- Provided material

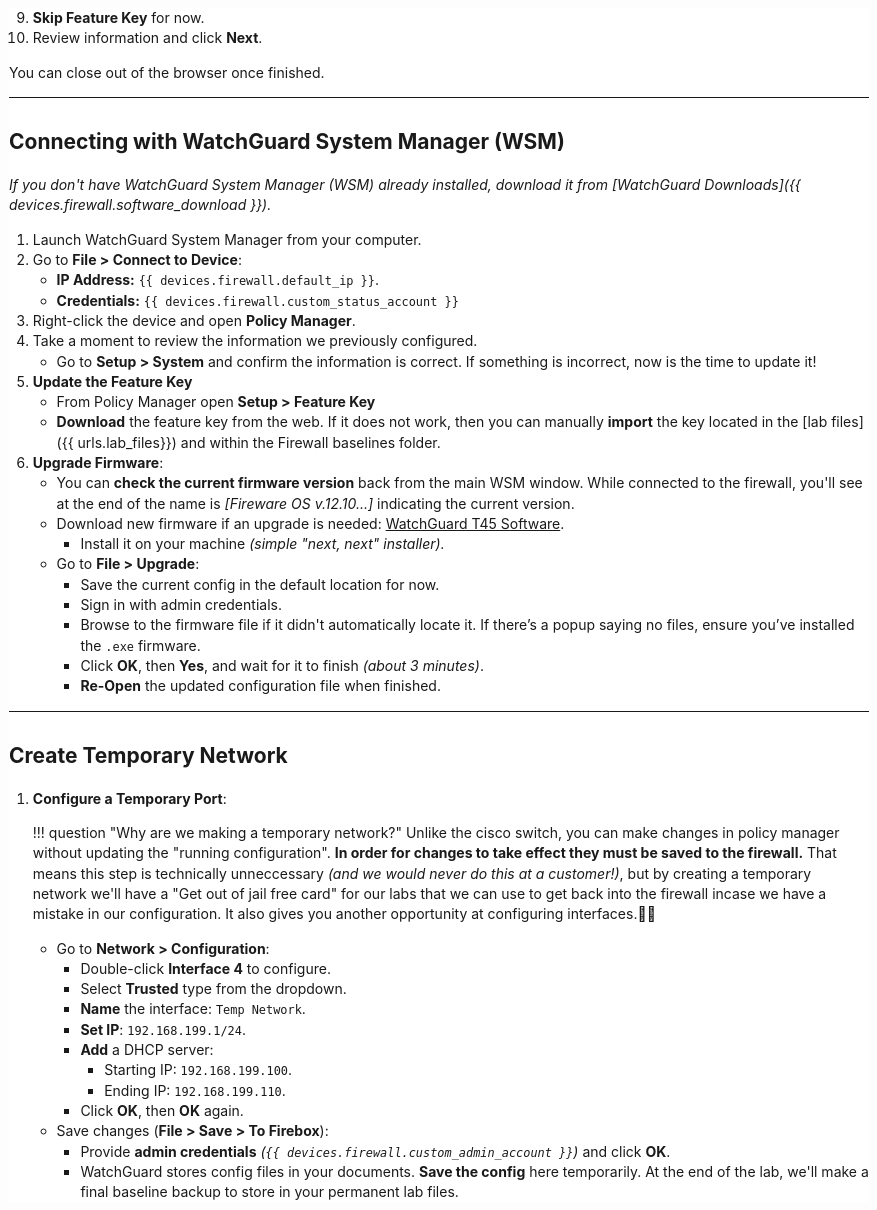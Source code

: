 9. **Skip Feature Key** for now.
10. Review information and click **Next**.

You can close out of the browser once finished.

---

## Connecting with WatchGuard System Manager (WSM)
_If you don't have WatchGuard System Manager (WSM) already installed, download it from [WatchGuard Downloads]({{ devices.firewall.software_download }})._

1. Launch WatchGuard System Manager from your computer.
2. Go to **File > Connect to Device**:
    - **IP Address:** `{{ devices.firewall.default_ip }}`.
    - **Credentials:** `{{ devices.firewall.custom_status_account }}`
3. Right-click the device and open **Policy Manager**.
4. Take a moment to review the information we previously configured.
    - Go to **Setup > System** and confirm the information is correct. If something is incorrect, now is the time to update it!
5. **Update the Feature Key**
    - From Policy Manager open **Setup > Feature Key**
    - **Download** the feature key from the web. If it does not work, then you can manually **import** the key located in the [lab files]({{ urls.lab_files}}) and within the Firewall baselines folder. 
5. **Upgrade Firmware**:
    - You can **check the current firmware version** back from the main WSM window. While connected to the firewall, you'll see at the end of the name is _[Fireware OS v.12.10...]_ indicating the current version.
    - Download new firmware if an upgrade is needed: [WatchGuard T45 Software](https://software.watchguard.com/SoftwareDownloads?current=true&familyId=a2R6S00000537cVUAQ).
        - Install it on your machine _(simple "next, next" installer)._
    - Go to **File > Upgrade**:
        - Save the current config in the default location for now.
        - Sign in with admin credentials.
        - Browse to the firmware file if it didn't automatically locate it. If there’s a popup saying no files, ensure you’ve installed the `.exe` firmware.
        - Click **OK**, then **Yes**, and wait for it to finish _(about 3 minutes)_.
        - **Re-Open** the updated configuration file when finished. 

---

## Create Temporary Network

1. **Configure a Temporary Port**:  

    !!! question "Why are we making a temporary network?"
        Unlike the cisco switch, you can make changes in policy manager without updating the "running configuration". **In order for changes to take effect they must be saved to the firewall.** That means this step is technically unneccessary _(and we would never do this at a customer!)_, but by creating a temporary network we'll have a "Get out of jail free card" for our labs that we can use to get back into the firewall incase we have a mistake in our configuration. It also gives you another opportunity at configuring interfaces.🎉🎊

    - Go to **Network > Configuration**:
        - Double-click **Interface 4** to configure.
        - Select **Trusted** type from the dropdown.
        - **Name** the interface: `Temp Network`.
        - **Set IP**: `192.168.199.1/24`.
        - **Add** a DHCP server:
            - Starting IP: `192.168.199.100`.
            - Ending IP: `192.168.199.110`.
        - Click **OK**, then **OK** again.
    - Save changes (**File > Save > To Firebox**):
        - Provide **admin credentials** _(`{{ devices.firewall.custom_admin_account }}`)_ and click **OK**.
        - WatchGuard stores config files in your documents. **Save the config** here temporarily. At the end of the lab, we'll make a final baseline backup to store in your permanent lab files.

- Instructions for the task
In the copy, leave out the pictures and restate the records exactly.

- Expected answer
Source code

: 9. **Skip Feature Key** for now.
10. Review information and click **Next**.

You can close out of the browser once finished.

---

## Connecting with WatchGuard System Manager (WSM)
_If you don't have WatchGuard System Manager (WSM) already installed, download it from [WatchGuard Downloads]({{ devices.firewall.software_download }})._

1. Launch WatchGuard System Manager from your computer.
2. Go to **File > Connect to Device**:
    - **IP Address:** `{{ devices.firewall.default_ip }}`.
    - **Credentials:** `{{ devices.firewall.custom_status_account }}`
3. Right-click the device and open **Policy Manager**.
4. Take a moment to review the information we previously configured.
    - Go to **Setup > System** and confirm the information is correct. If something is incorrect, now is the time to update it!
5. **Update the Feature Key**
    - From Policy Manager open **Setup > Feature Key**
    - **Download** the feature key from the web. If it does not work, then you can manually **import** the key located in the [lab files]({{ urls.lab_files}}) and within the Firewall baselines folder. 
5. **Upgrade Firmware**:
    - You can **check the current firmware version** back from the main WSM window. While connected to the firewall, you'll see at the end of the name is _[Fireware OS v.12.10...]_ indicating the current version.
    - Download new firmware if an upgrade is needed: [WatchGuard T45 Software](https://software.watchguard.com/SoftwareDownloads?current=true&familyId=a2R6S00000537cVUAQ).
        - Install it on your machine _(simple "next, next" installer)._
    - Go to **File > Upgrade**:
        - Save the current config in the default location for now.
        - Sign in with admin credentials.
        - Browse to the firmware file if it didn't automatically locate it. If there’s a popup saying no files, ensure you’ve installed the `.exe` firmware.
        - Click **OK**, then **Yes**, and wait for it to finish _(about 3 minutes)_.
        - **Re-Open** the updated configuration file when finished. 

---

## Create Temporary Network

1. **Configure a Temporary Port**:  

    !!! question "Why are we making a temporary network?"
        Unlike the cisco switch, you can make changes in policy manager without updating the "running configuration". **In order for changes to take effect they must be saved to the firewall.** That means this step is technically unneccessary _(and we would never do this at a customer!)_, but by creating a temporary network we'll have a "Get out of jail free card" for our labs that we can use to get back into the firewall incase we have a mistake in our configuration. It also gives you another opportunity at configuring interfaces.🎉🎊

    - Go to **Network > Configuration**:
        - Double-click **Interface 4** to configure.
        - Select **Trusted** type from the dropdown.
        - **Name** the interface: `Temp Network`.
        - **Set IP**: `192.168.199.1/24`.
        - **Add** a DHCP server:
            - Starting IP: `192.168.199.100`.
            - Ending IP: `192.168.199.110`.
        - Click **OK**, then **OK** again.
    - Save changes (**File > Save > To Firebox**):
        - Provide **admin credentials** _(`{{ devices.firewall.custom_admin_account }}`)_ and click **OK**.
        - WatchGuard stores config files in your documents. **Save the config** here temporarily. At the end of the lab, we'll make a final baseline backup to store in your permanent lab files.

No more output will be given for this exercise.